Tate’s chapter on Wrynecks, a bird unfamiliar to me, taught me that the genus’s scientific name (Jynx) is the origin of the familiar word, jinx. This holds up. Both the OED and Merriam-Webster attribute the origin of the word jinx to folklore surrounding the genus.

Eurasian Wryneck
Eurasian Wryneck (Jynx torquilla) captured at Borit, Gojal, Gilgit-Baltistan, Pakistan with Canon EOS 7D Mark II

I also learned of the rich Christian folklore surrounding the bird, of which I was entirely unaware. Two species — the European Robin (not a thrush like the robins of the Americas, but a flycatcher) and swallows — were held in particularly high esteem for having provided aid to Jesus during the Crucifixion. The red of Robin Redbreast was believed to be a drop of Jesus’s blood that the bird carries on its chest. (A sort of follow-up legend, which Tate doesn’t describe, has Merlins, a falcon, capturing robins and keeping them captive during cold winter nights. Their red breasts, apparently, would warm the falcons.)

Birds were also believed to have access to magical stones and herbs. People could access them by tricking the birds into retrieving one. This often involved an act of cruelty — injuring or blinding a young bird — so the parent would retrieve the stone or herb in question. Then, when the adult bird returns to the nest, it’s fooled again — a red blanket is put under the bird’s tree, simulating a fire. The bird, in a rush to put out the fire, then would drop the stone or herb to the deceitful human.

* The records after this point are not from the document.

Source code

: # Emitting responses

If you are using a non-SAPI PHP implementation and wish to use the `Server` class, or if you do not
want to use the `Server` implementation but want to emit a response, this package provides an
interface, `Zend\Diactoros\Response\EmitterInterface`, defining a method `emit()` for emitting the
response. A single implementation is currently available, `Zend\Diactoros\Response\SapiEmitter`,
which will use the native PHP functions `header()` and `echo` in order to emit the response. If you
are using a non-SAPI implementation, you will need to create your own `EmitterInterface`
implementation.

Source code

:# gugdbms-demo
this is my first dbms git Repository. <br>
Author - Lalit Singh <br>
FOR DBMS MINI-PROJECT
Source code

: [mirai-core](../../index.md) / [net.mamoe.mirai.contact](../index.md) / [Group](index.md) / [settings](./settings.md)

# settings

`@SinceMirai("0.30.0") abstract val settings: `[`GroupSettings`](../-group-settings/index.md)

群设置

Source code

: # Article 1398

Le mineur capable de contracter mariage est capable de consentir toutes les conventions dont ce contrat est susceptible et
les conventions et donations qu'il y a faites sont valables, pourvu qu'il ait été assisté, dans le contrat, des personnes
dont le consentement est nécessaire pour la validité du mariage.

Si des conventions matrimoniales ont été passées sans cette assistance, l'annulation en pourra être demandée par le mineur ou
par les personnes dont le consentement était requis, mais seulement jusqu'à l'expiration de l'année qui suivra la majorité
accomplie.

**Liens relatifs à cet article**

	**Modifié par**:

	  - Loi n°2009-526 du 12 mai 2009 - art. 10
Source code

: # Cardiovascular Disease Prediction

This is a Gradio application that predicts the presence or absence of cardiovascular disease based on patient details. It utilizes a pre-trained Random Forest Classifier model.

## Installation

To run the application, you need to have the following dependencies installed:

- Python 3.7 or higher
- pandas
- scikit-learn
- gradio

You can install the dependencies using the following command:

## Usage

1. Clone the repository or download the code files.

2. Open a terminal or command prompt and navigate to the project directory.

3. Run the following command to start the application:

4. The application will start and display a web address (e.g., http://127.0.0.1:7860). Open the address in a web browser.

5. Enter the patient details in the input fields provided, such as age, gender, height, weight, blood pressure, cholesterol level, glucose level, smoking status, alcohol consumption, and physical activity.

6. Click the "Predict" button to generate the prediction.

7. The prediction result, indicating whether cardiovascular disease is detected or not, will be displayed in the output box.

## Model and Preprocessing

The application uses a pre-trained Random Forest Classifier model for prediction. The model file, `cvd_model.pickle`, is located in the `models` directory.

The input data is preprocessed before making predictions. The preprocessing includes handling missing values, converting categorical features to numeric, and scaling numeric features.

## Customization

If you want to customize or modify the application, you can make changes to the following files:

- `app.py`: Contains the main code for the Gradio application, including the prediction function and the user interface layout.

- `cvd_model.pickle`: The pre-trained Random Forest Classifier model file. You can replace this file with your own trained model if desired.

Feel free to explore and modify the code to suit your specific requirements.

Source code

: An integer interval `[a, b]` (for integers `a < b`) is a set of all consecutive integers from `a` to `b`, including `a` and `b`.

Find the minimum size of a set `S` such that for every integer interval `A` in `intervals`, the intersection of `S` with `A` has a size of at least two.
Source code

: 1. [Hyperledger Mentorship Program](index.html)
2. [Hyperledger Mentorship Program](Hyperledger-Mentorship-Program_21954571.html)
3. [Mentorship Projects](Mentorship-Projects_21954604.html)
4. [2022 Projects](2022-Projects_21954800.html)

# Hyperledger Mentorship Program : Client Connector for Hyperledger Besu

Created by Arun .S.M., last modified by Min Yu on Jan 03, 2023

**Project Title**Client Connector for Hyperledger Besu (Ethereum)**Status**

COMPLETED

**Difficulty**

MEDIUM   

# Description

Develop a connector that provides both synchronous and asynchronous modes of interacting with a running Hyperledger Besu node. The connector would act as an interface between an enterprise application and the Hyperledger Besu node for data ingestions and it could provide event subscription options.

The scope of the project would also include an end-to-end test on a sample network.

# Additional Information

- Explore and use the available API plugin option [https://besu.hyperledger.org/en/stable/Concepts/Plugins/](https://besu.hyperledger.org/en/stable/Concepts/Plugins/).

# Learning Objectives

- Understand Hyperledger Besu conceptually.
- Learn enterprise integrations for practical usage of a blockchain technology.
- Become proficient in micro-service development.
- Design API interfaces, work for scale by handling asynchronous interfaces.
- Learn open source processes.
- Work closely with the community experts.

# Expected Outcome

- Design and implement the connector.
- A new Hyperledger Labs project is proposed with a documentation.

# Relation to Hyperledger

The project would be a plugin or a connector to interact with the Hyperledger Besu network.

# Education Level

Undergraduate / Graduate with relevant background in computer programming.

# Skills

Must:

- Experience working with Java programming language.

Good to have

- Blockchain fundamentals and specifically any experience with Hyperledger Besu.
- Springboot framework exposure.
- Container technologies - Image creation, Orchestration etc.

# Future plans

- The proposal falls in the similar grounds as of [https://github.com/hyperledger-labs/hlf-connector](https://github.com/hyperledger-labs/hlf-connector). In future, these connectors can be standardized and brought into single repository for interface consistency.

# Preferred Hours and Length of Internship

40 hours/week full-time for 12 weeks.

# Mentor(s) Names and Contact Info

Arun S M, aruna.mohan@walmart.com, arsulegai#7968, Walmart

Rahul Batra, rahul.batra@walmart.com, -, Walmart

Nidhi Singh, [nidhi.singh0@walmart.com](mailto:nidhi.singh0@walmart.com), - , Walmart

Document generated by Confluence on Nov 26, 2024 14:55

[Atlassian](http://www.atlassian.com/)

Swallows, for instance, could retrieve stones that cure blindness. Tate writes,

If you wanted to obtain the pebble for yourself, you first had to blind the nestlings of a pair of swallows, so that the females would fly off to get the magic stone and touch their nestlings’ eyes with it in order to restore their sight. Then you had to place a red cloth beneath the nest, so that the swallow would drop the stone on to it, believing that she was dropping it into a fire.

Flights of Fancy, 2007, p. 140

Flights of Fancy is, definitely, Eurocentric, and many reviewers of the book note this. Most single volume field guides are provincial in nature, by necessity — birds are too global and diverse a kingdom to be otherwise.

The book’s failing is less in its focus, though, but in its subtitle, which promises more than it offers. This is European birds in European myths, legends, and superstitions. Tate tends only to invoke beliefs from Asia and the western hemisphere when they’re largely resonate with the European myths. This allows Tate to document the surprising coincidence of beliefs around global genera of birds, such as Cranes (Grus).